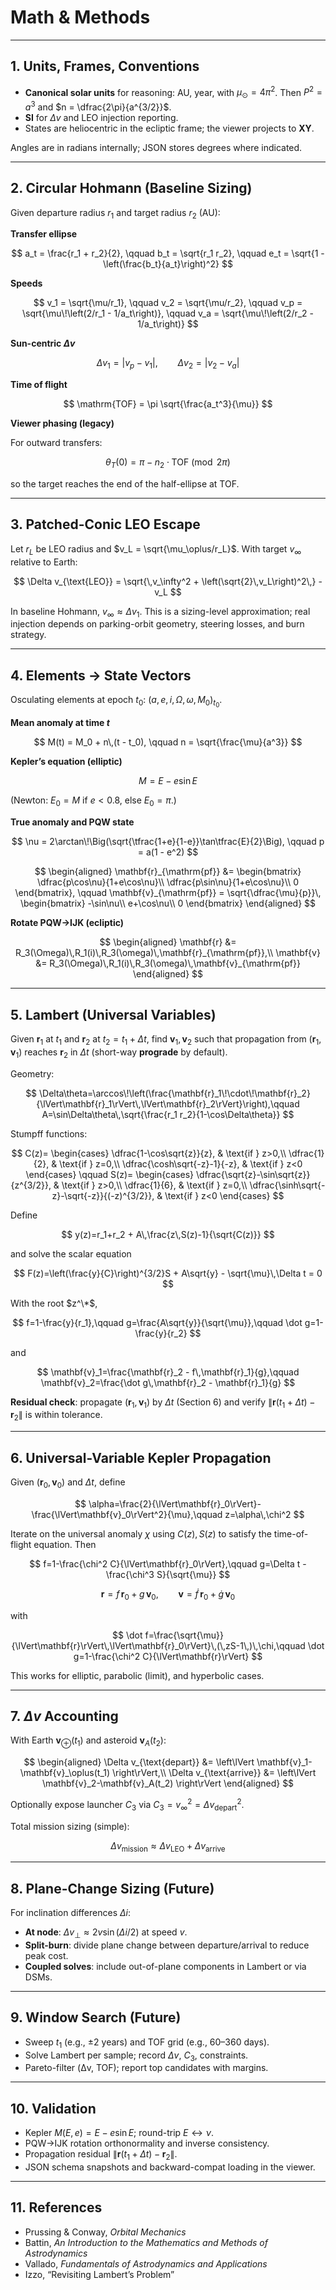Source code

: # Math & Methods
---

## 1. Units, Frames, Conventions

- **Canonical solar units** for reasoning: AU, year, with $\mu_\odot = 4\pi^2$. Then $P^2 = a^3$ and $n = \dfrac{2\pi}{a^{3/2}}$.
- **SI** for $\Delta v$ and LEO injection reporting.
- States are heliocentric in the ecliptic frame; the viewer projects to **XY**.

Angles are in radians internally; JSON stores degrees where indicated.

---

## 2. Circular Hohmann (Baseline Sizing)

Given departure radius $r_1$ and target radius $r_2$ (AU):

**Transfer ellipse**

$$
a_t = \frac{r_1 + r_2}{2}, \qquad
b_t = \sqrt{r_1 r_2}, \qquad
e_t = \sqrt{1 - \left(\frac{b_t}{a_t}\right)^2}
$$

**Speeds**

$$
v_1 = \sqrt{\mu/r_1}, \qquad
v_2 = \sqrt{\mu/r_2}, \qquad
v_p = \sqrt{\mu\!\left(2/r_1 - 1/a_t\right)}, \qquad
v_a = \sqrt{\mu\!\left(2/r_2 - 1/a_t\right)}
$$

**Sun-centric $\Delta v$**

$$
\Delta v_1 = \lvert v_p - v_1 \rvert, \qquad
\Delta v_2 = \lvert v_2 - v_a \rvert
$$

**Time of flight**

$$
\mathrm{TOF} = \pi \sqrt{\frac{a_t^3}{\mu}}
$$

**Viewer phasing (legacy)**

For outward transfers:

$$
\theta_T(0) = \pi - n_2 \cdot \mathrm{TOF} \pmod{2\pi}
$$

so the target reaches the end of the half-ellipse at TOF.

---

## 3. Patched-Conic LEO Escape

Let $r_L$ be LEO radius and $v_L = \sqrt{\mu_\oplus/r_L}$. With target $v_\infty$ relative to Earth:

$$
\Delta v_{\text{LEO}} = \sqrt{\,v_\infty^2 + \left(\sqrt{2}\,v_L\right)^2\,} - v_L
$$

In baseline Hohmann, $v_\infty \approx \Delta v_1$. This is a sizing-level approximation; real injection depends on parking-orbit geometry, steering losses, and burn strategy.

---

## 4. Elements → State Vectors

Osculating elements at epoch $t_0$: $(a,e,i,\Omega,\omega,M_0)_{t_0}$.

**Mean anomaly at time $t$**

$$
M(t) = M_0 + n\,(t - t_0), \qquad n = \sqrt{\frac{\mu}{a^3}}
$$

**Kepler’s equation (elliptic)**

$$
M = E - e\sin E
$$

(Newton: $E_0 = M$ if $e < 0.8$, else $E_0 = \pi$.)

**True anomaly and PQW state**

$$
\nu = 2\arctan\!\Big(\sqrt{\tfrac{1+e}{1-e}}\tan\tfrac{E}{2}\Big), \qquad
p = a(1 - e^2)
$$

$$
\begin{aligned}
\mathbf{r}_{\mathrm{pf}} &=
\begin{bmatrix}
\dfrac{p\cos\nu}{1+e\cos\nu}\\
\dfrac{p\sin\nu}{1+e\cos\nu}\\
0
\end{bmatrix},
\qquad
\mathbf{v}_{\mathrm{pf}} = \sqrt{\dfrac{\mu}{p}}\,
\begin{bmatrix}
-\sin\nu\\
e+\cos\nu\\
0
\end{bmatrix}
\end{aligned}
$$

**Rotate PQW→IJK (ecliptic)**

$$
\begin{aligned}
\mathbf{r} &= R_3(\Omega)\,R_1(i)\,R_3(\omega)\,\mathbf{r}_{\mathrm{pf}},\\
\mathbf{v} &= R_3(\Omega)\,R_1(i)\,R_3(\omega)\,\mathbf{v}_{\mathrm{pf}}
\end{aligned}
$$

---

## 5. Lambert (Universal Variables)

Given $\mathbf{r}_1$ at $t_1$ and $\mathbf{r}_2$ at $t_2=t_1+\Delta t$, find $\mathbf{v}_1,\mathbf{v}_2$ such that propagation from $(\mathbf{r}_1,\mathbf{v}_1)$ reaches $\mathbf{r}_2$ in $\Delta t$ (short-way **prograde** by default).

Geometry:

$$
\Delta\theta=\arccos\!\left(\frac{\mathbf{r}_1\!\cdot\!\mathbf{r}_2}{\lVert\mathbf{r}_1\rVert\,\lVert\mathbf{r}_2\rVert}\right),\qquad
A=\sin\Delta\theta\,\sqrt{\frac{r_1 r_2}{1-\cos\Delta\theta}}
$$

Stumpff functions:

$$
C(z)=
\begin{cases}
\dfrac{1-\cos\sqrt{z}}{z}, & \text{if } z>0,\\
\dfrac{1}{2}, & \text{if } z=0,\\
\dfrac{\cosh\sqrt{-z}-1}{-z}, & \text{if } z<0
\end{cases}
\qquad
S(z)=
\begin{cases}
\dfrac{\sqrt{z}-\sin\sqrt{z}}{z^{3/2}}, & \text{if } z>0,\\
\dfrac{1}{6}, & \text{if } z=0,\\
\dfrac{\sinh\sqrt{-z}-\sqrt{-z}}{(-z)^{3/2}}, & \text{if } z<0
\end{cases}
$$

Define

$$
y(z)=r_1+r_2 + A\,\frac{z\,S(z)-1}{\sqrt{C(z)}}
$$

and solve the scalar equation

$$
F(z)=\left(\frac{y}{C}\right)^{3/2}S + A\sqrt{y} - \sqrt{\mu}\,\Delta t = 0
$$

With the root $z^\*$,

$$
f=1-\frac{y}{r_1},\qquad
g=\frac{A\sqrt{y}}{\sqrt{\mu}},\qquad
\dot g=1-\frac{y}{r_2}
$$

and

$$
\mathbf{v}_1=\frac{\mathbf{r}_2 - f\,\mathbf{r}_1}{g},\qquad
\mathbf{v}_2=\frac{\dot g\,\mathbf{r}_2 - \mathbf{r}_1}{g}
$$

**Residual check**: propagate $(\mathbf{r}_1,\mathbf{v}_1)$ by $\Delta t$ (Section 6) and verify $\lVert\mathbf{r}(t_1+\Delta t)-\mathbf{r}_2\rVert$ is within tolerance.

---

## 6. Universal-Variable Kepler Propagation

Given $(\mathbf{r}_0,\mathbf{v}_0)$ and $\Delta t$, define

$$
\alpha=\frac{2}{\lVert\mathbf{r}_0\rVert}-\frac{\lVert\mathbf{v}_0\rVert^2}{\mu},\qquad z=\alpha\,\chi^2
$$

Iterate on the universal anomaly $\chi$ using $C(z),S(z)$ to satisfy the time-of-flight equation. Then

$$
f=1-\frac{\chi^2 C}{\lVert\mathbf{r}_0\rVert},\qquad
g=\Delta t - \frac{\chi^3 S}{\sqrt{\mu}}
$$

$$
\mathbf{r}=f\,\mathbf{r}_0+g\,\mathbf{v}_0,\qquad
\mathbf{v}=\dot{f}\,\mathbf{r}_0+\dot{g}\,\mathbf{v}_0
$$

with

$$
\dot f=\frac{\sqrt{\mu}}{\lVert\mathbf{r}\rVert\,\lVert\mathbf{r}_0\rVert}\,(\,zS-1\,)\,\chi,\qquad
\dot g=1-\frac{\chi^2 C}{\lVert\mathbf{r}\rVert}
$$

This works for elliptic, parabolic (limit), and hyperbolic cases.

---

## 7. $\Delta v$ Accounting

With Earth $\mathbf{v}_\oplus(t_1)$ and asteroid $\mathbf{v}_A(t_2)$:

$$
\begin{aligned}
\Delta v_{\text{depart}} &= \left\lVert \mathbf{v}_1-\mathbf{v}_\oplus(t_1) \right\rVert,\\
\Delta v_{\text{arrive}} &= \left\lVert \mathbf{v}_2-\mathbf{v}_A(t_2) \right\rVert
\end{aligned}
$$

Optionally expose launcher $C_3$ via $C_3 = v_\infty^2 = \Delta v_{\text{depart}}^2$.

Total mission sizing (simple):

$$
\Delta v_{\text{mission}} \approx \Delta v_{\text{LEO}} + \Delta v_{\text{arrive}}
$$

---

## 8. Plane-Change Sizing (Future)

For inclination differences $\Delta i$:

- **At node**: $\Delta v_\perp \approx 2v\sin(\Delta i/2)$ at speed $v$.
- **Split-burn**: divide plane change between departure/arrival to reduce peak cost.
- **Coupled solves**: include out-of-plane components in Lambert or via DSMs.

---

## 9. Window Search (Future)

- Sweep $t_1$ (e.g., $\pm 2$ years) and TOF grid (e.g., 60–360 days).
- Solve Lambert per sample; record $\Delta v$, $C_3$, constraints.
- Pareto-filter (Δv, TOF); report top candidates with margins.

---

## 10. Validation

- Kepler $M(E,e)=E-e\sin E$; round-trip $E\leftrightarrow\nu$.
- PQW→IJK rotation orthonormality and inverse consistency.
- Propagation residual $\lVert\mathbf{r}(t_1+\Delta t)-\mathbf{r}_2\rVert$.
- JSON schema snapshots and backward-compat loading in the viewer.

---

## 11. References

- Prussing & Conway, *Orbital Mechanics*  
- Battin, *An Introduction to the Mathematics and Methods of Astrodynamics*  
- Vallado, *Fundamentals of Astrodynamics and Applications*  
- Izzo, “Revisiting Lambert’s Problem”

■ ■ ■

▶ _Work to complete_: Go through the material and copy each line that contains "dfrac".

▶ _Answer to the problem_:
- **Canonical solar units** for reasoning: AU, year, with $\mu_\odot = 4\pi^2$. Then $P^2 = a^3$ and $n = \dfrac{2\pi}{a^{3/2}}$.
\dfrac{p\cos\nu}{1+e\cos\nu}\\
\dfrac{p\sin\nu}{1+e\cos\nu}\\
\mathbf{v}_{\mathrm{pf}} = \sqrt{\dfrac{\mu}{p}}\,
\dfrac{1-\cos\sqrt{z}}{z}, & \text{if } z>0,\\
\dfrac{1}{2}, & \text{if } z=0,\\
\dfrac{\cosh\sqrt{-z}-1}{-z}, & \text{if } z<0
\dfrac{\sqrt{z}-\sin\sqrt{z}}{z^{3/2}}, & \text{if } z>0,\\
\dfrac{1}{6}, & \text{if } z=0,\\
\dfrac{\sinh\sqrt{-z}-\sqrt{-z}}{(-z)^{3/2}}, & \text{if } z<0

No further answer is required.